=== Begin Enclosure ===

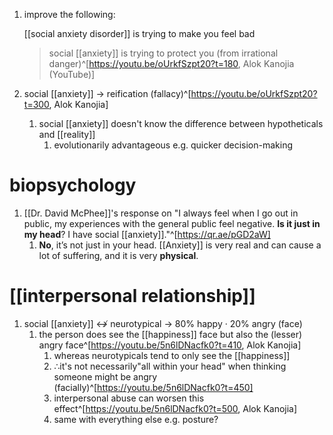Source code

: 1. improve the following:
	
	[[social anxiety disorder]] is trying to make you feel bad
	
	>social [[anxiety]] is trying to protect you (from irrational danger)^[https://youtu.be/oUrkfSzpt20?t=180, Alok Kanojia (YouTube)]
2. social [[anxiety]] → reification (fallacy)^[https://youtu.be/oUrkfSzpt20?t=300, Alok Kanojia]
	1. social [[anxiety]] doesn't know the difference between hypotheticals and [[reality]]
		1. evolutionarily advantageous e.g. quicker decision-making

# biopsychology
1. [[Dr. David McPhee]]'s response on "I always feel when I go out in public, my experiences with the general public feel negative. **Is it just in my head**? I have social [[anxiety]]."^[https://qr.ae/pGD2aW]
	1. **No**, it’s not just in your head. [[Anxiety]] is very real and can cause a lot of suffering, and it is very **physical**.

# [[interpersonal relationship]]
1. social [[anxiety]] ↮ neurotypical → 80% happy · 20% angry (face)
	1. the person does see the [[happiness]] face but also the (lesser) angry face^[https://youtu.be/5n6lDNacfk0?t=410, Alok Kanojia]
		1. whereas neurotypicals tend to only see the [[happiness]]
		2. ∴it's not necessarily"all within your head" when thinking someone might be angry (facially)^[https://youtu.be/5n6lDNacfk0?t=450]
		3. interpersonal abuse can worsen this effect^[https://youtu.be/5n6lDNacfk0?t=500, Alok Kanojia]
		4. same with everything else e.g. posture?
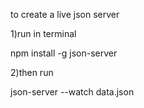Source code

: to create a live json server

1)run in terminal

npm install -g json-server

2)then run

json-server --watch data.json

=== End Enclosure ===

Return every entry word for word, minus the pictures.

Source code

: 1. improve the following:
	
	[[social anxiety disorder]] is trying to make you feel bad
	
	>social [[anxiety]] is trying to protect you (from irrational danger)^[https://youtu.be/oUrkfSzpt20?t=180, Alok Kanojia (YouTube)]
2. social [[anxiety]] → reification (fallacy)^[https://youtu.be/oUrkfSzpt20?t=300, Alok Kanojia]
	1. social [[anxiety]] doesn't know the difference between hypotheticals and [[reality]]
		1. evolutionarily advantageous e.g. quicker decision-making

# biopsychology
1. [[Dr. David McPhee]]'s response on "I always feel when I go out in public, my experiences with the general public feel negative. **Is it just in my head**? I have social [[anxiety]]."^[https://qr.ae/pGD2aW]
	1. **No**, it’s not just in your head. [[Anxiety]] is very real and can cause a lot of suffering, and it is very **physical**.

# [[interpersonal relationship]]
1. social [[anxiety]] ↮ neurotypical → 80% happy · 20% angry (face)
	1. the person does see the [[happiness]] face but also the (lesser) angry face^[https://youtu.be/5n6lDNacfk0?t=410, Alok Kanojia]
		1. whereas neurotypicals tend to only see the [[happiness]]
		2. ∴it's not necessarily"all within your head" when thinking someone might be angry (facially)^[https://youtu.be/5n6lDNacfk0?t=450]
		3. interpersonal abuse can worsen this effect^[https://youtu.be/5n6lDNacfk0?t=500, Alok Kanojia]
		4. same with everything else e.g. posture?
Source code

: to create a live json server

1)run in terminal

npm install -g json-server

2)then run

json-server --watch data.json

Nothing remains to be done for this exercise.